I don't imagine myself with a white GSD because the majority I've seen are from American lines and I don't like other traits of those lines not associated with color, is a personal preference, but you bet... I've seen Bolt 5 times!


----------



## Chris Wild (Dec 14, 2001)

> Originally Posted By: rapnek74Most opinions you get on here will be bias due to what people like or have at home. It's obvious that some on here think that the white GSD is inferior to the other.


I don't think anyone on here has said the white GSD is inferior. 

They have simply been trying to answer your question as to why the *standard* doesn't allow for them. Though really I'm not sure I understand why you even asked that question in the first place on this board since it's rather apparent you've already made up your mind, based on your internet research elsewhere, as to why those decisions were made 100 years ago.


----------



## angelaw (Dec 14, 2001)

Ok, it's really a PITB to read posts that are huge! Please keep them to the board rules of 1000 words or less, thanks!


----------



## rapnek74 (Mar 19, 2009)

So if there was a petition to give the white GSD all the privileges of any other GSD, would you sign it? Would you be willing to throw out the bans on color alone?


----------



## SunCzarina (Nov 24, 2000)

> Originally Posted By: LicanAntaiI don't imagine myself with a white GSD because the majority I've seen are from American lines and I don't like other traits of those lines not associated with color, is a personal preference, but you bet... I've seen Bolt 5 times!

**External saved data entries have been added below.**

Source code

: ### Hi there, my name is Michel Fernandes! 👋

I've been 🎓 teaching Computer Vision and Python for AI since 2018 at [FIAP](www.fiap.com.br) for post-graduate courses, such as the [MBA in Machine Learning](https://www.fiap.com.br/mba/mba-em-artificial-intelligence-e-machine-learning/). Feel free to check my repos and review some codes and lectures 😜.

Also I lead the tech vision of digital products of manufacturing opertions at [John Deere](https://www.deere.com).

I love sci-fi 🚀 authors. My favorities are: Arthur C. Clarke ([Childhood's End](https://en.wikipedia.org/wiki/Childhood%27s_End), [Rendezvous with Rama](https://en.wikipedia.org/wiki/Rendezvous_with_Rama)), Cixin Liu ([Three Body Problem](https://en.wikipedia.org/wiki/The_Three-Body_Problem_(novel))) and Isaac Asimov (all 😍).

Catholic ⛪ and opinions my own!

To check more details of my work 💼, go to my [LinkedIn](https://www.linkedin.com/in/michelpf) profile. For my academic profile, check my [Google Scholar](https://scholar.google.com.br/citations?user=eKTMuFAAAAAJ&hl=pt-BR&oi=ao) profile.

Love Bolt! Don't see myself with a white GSD either. Like Catu, I don't care for american lines. Not that there's anything wrong with them, I just prefer DDRs.

Also have another issue with white german shepherds, while I find them truly beautiful, WHITE and GERMAN SHEPHERD are contradictory terms. Would drive me nuts keeping the dog from looking filthy. My pup is very black, he's much harder to keep clean than my gold sable girl.


----------



## SunCzarina (Nov 24, 2000)

> Originally Posted By: rapnek74So if there was a petition to give the white GSD all the privileges of any other GSD, would you sign it? Would you be willing to throw out the bans on color alone?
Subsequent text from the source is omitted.